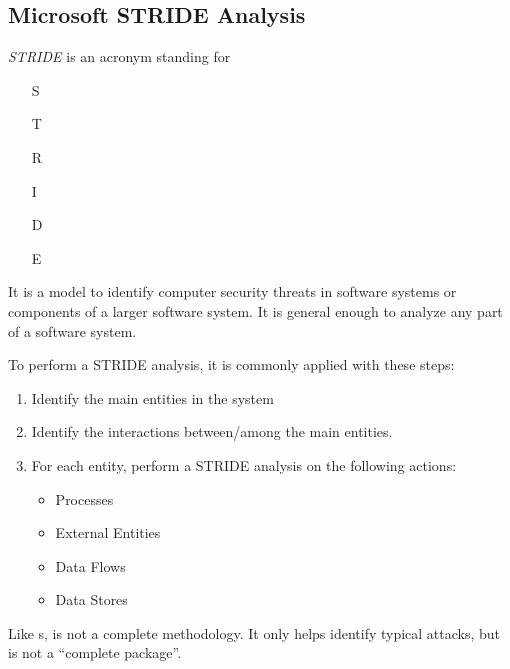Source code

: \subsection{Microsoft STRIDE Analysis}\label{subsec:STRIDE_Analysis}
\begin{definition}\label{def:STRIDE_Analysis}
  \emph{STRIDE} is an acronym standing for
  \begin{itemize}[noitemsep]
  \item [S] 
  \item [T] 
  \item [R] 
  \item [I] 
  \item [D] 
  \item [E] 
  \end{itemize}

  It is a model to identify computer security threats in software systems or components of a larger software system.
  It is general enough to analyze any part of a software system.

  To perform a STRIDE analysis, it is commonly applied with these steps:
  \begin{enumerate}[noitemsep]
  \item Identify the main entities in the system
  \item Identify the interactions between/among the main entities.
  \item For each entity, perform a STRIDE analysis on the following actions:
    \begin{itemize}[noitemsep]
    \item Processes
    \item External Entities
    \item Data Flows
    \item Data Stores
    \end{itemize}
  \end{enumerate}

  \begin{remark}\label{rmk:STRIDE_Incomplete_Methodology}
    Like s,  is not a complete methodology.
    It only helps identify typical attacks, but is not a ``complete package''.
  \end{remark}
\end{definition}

########

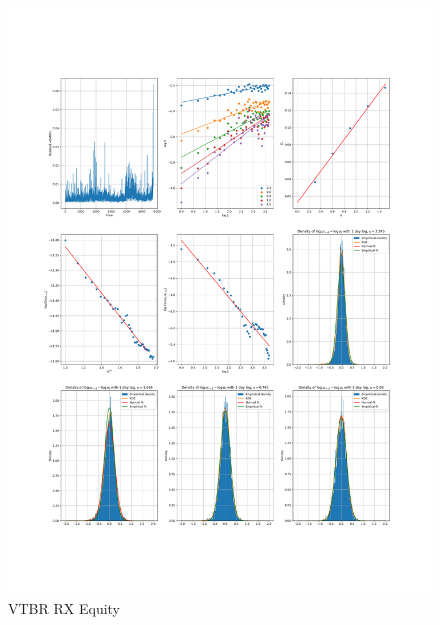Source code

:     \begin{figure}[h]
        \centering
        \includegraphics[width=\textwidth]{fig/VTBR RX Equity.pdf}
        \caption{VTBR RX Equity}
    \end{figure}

########

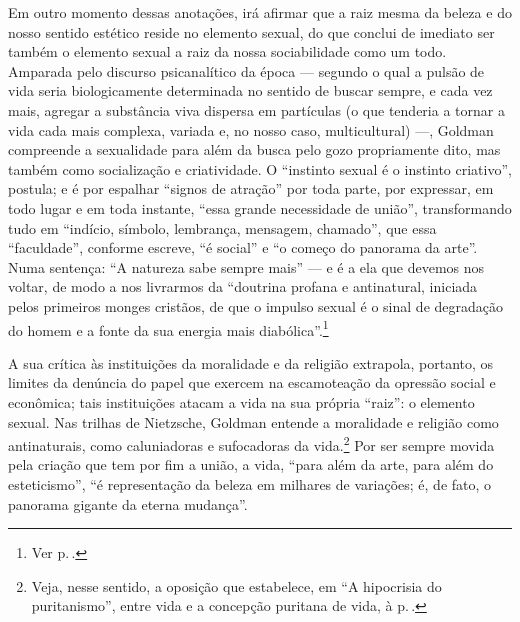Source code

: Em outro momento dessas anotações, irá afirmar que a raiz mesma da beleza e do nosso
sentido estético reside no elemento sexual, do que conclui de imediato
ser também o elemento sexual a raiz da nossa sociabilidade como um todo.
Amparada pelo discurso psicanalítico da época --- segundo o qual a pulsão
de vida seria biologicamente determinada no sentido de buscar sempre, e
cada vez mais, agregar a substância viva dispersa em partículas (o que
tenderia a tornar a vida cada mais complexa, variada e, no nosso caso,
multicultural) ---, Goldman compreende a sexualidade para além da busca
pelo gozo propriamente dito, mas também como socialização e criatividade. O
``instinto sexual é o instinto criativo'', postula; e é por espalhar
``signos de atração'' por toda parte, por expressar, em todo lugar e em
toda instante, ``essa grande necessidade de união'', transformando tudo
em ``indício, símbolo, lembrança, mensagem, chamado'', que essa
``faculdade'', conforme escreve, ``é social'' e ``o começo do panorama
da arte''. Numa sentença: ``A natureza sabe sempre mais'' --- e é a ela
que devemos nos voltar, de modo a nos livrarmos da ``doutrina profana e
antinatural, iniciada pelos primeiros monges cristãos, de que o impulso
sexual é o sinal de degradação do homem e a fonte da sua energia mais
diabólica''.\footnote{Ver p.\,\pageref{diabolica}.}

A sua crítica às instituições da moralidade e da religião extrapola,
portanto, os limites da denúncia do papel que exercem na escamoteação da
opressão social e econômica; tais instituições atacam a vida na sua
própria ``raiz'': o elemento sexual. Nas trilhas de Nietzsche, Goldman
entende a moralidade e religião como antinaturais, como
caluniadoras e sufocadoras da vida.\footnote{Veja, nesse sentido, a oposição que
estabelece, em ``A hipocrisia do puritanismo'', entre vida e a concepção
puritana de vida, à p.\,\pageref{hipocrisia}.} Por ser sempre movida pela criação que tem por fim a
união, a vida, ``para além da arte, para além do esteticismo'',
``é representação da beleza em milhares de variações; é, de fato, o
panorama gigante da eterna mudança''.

########

• About this exercise: A bare number is the expected answer: the tally of lines in the records above holding "toda".

• Solution: 2